Since GroEL is a HSP and its synthesis is induced by heat, we compared GroEL levels in cultures of experimentally heat-shocked wild-type B31 and the gyrB mutant. Experimentally heat-shocked cultures were treated by incubating cells at 42°C for 1 h before harvest. B. burgdorferi protein extracts were prepared by pelleting 10-ml cultures of wild-type B31, experimentally heat-shocked wild-type B31, and the gyrB mutant, washing twice with DPBS, obtaining the optical density at 600 nm in 1 ml of DPBS, resuspending in 200 μl of H2O per unit of optical density at 600 nm, adding an equal volume of 2× Laemmli buffer, and boiling for 5 min. Protein extracts from 3.5 × 107 cells were separated by electrophoresis through SDS-12.5% polyacrylamide gels and visualized by staining with Coomassie brilliant blue. Resolved proteins were also transferred to a polyvinylidene difluoride membrane by using a Trans-Blot cell (Bio-Rad) according to the instructions of the manufacturer.
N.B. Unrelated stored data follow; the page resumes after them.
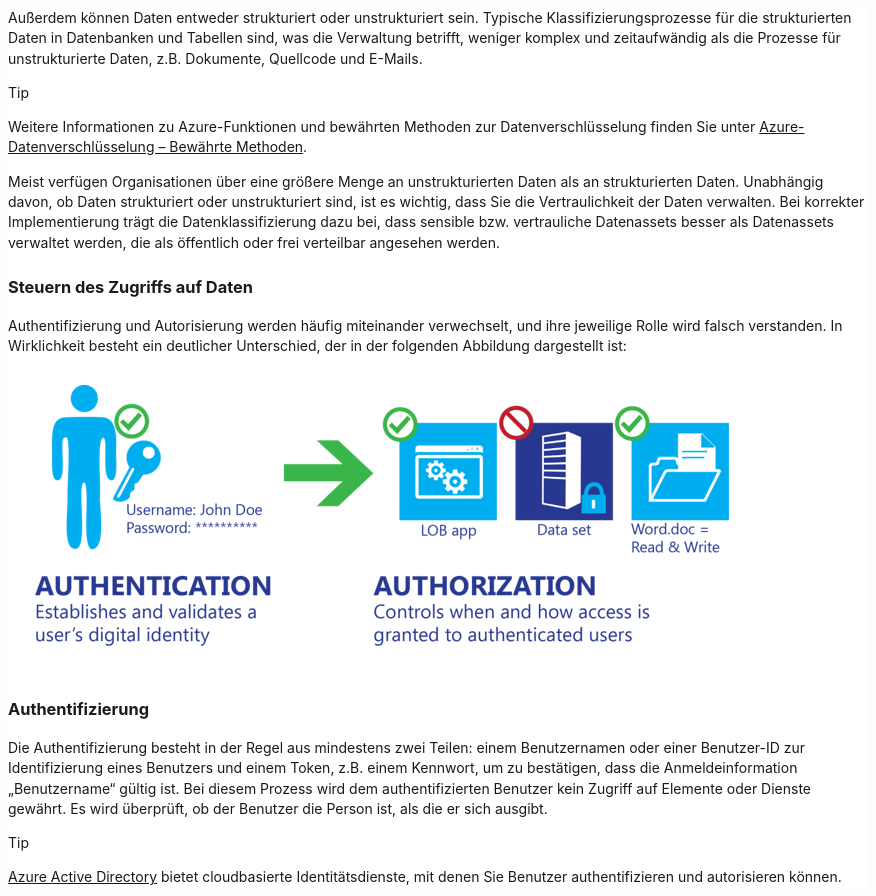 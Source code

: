 Außerdem können Daten entweder strukturiert oder unstrukturiert sein. Typische Klassifizierungsprozesse für die strukturierten Daten in Datenbanken und Tabellen sind, was die Verwaltung betrifft, weniger komplex und zeitaufwändig als die Prozesse für unstrukturierte Daten, z.B. Dokumente, Quellcode und E-Mails. 

> [!TIP]
> Weitere Informationen zu Azure-Funktionen und bewährten Methoden zur Datenverschlüsselung finden Sie unter [Azure-Datenverschlüsselung – Bewährte Methoden](azure-security-data-encryption-best-practices.md).
> 
> 

Meist verfügen Organisationen über eine größere Menge an unstrukturierten Daten als an strukturierten Daten. Unabhängig davon, ob Daten strukturiert oder unstrukturiert sind, ist es wichtig, dass Sie die Vertraulichkeit der Daten verwalten. Bei korrekter Implementierung trägt die Datenklassifizierung dazu bei, dass sensible bzw. vertrauliche Datenassets besser als Datenassets verwaltet werden, die als öffentlich oder frei verteilbar angesehen werden. 

### <a name="controlling-access-to-data"></a>Steuern des Zugriffs auf Daten
Authentifizierung und Autorisierung werden häufig miteinander verwechselt, und ihre jeweilige Rolle wird falsch verstanden. In Wirklichkeit besteht ein deutlicher Unterschied, der in der folgenden Abbildung dargestellt ist:  

![Datenzugriff und -steuerung](./media/azure-security-data-classification/azure-security-data-classification-fig1.png)

### <a name="authentication"></a>Authentifizierung
Die Authentifizierung besteht in der Regel aus mindestens zwei Teilen: einem Benutzernamen oder einer Benutzer-ID zur Identifizierung eines Benutzers und einem Token, z.B. einem Kennwort, um zu bestätigen, dass die Anmeldeinformation „Benutzername“ gültig ist. Bei diesem Prozess wird dem authentifizierten Benutzer kein Zugriff auf Elemente oder Dienste gewährt. Es wird überprüft, ob der Benutzer die Person ist, als die er sich ausgibt.   

> [!TIP]
> [Azure Active Directory](../active-directory/active-directory-whatis.md) bietet cloudbasierte Identitätsdienste, mit denen Sie Benutzer authentifizieren und autorisieren können. 
> 
>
The antigenic proteins were detected with an Immun-Star chemiluminescent detection system according to the instructions of the manufacturer (Bio-Rad). Membranes were blocked for 30 min at room temperature with 0.2% nonfat dry milk-20 mM Tris (pH 7.5)-500 mM NaCl (TBS) and then washed for 10 min with TBS-0.1% Tween-20 (TTBS). The membranes were then incubated overnight at 4°C with monoclonal mouse anti-GroEL antibody 149 (13) (kindly provided by Barbara Johnson and Christian Rittner, Center for Disease Control, Fort Collins, Colo.), diluted 1:2,500 in 0.2% nonfat dry milk-TTBS. The membrane was rinsed twice for 10 min each time with TTBS. Alkaline phosphatase-linked goat anti-mouse immunoglobulin G (Bio-Rad) was diluted 1:3,000 in 0.2% nonfat dry milk-TTBS and incubated for 1.5 h at room temperature. The membrane was washed three times for 10 min each time with TTBS, developed in 5 ml of the substrate solution, and exposed to radiographic film at room temperature for 3 min.
As expected, the culture of experimentally heat-shocked wild-type B31 possessed higher levels of GroEL protein than the wild-type B31 (Fig. 2A). Interestingly, GroEL levels were even higher in the gyrB mutant (Fig. 2A).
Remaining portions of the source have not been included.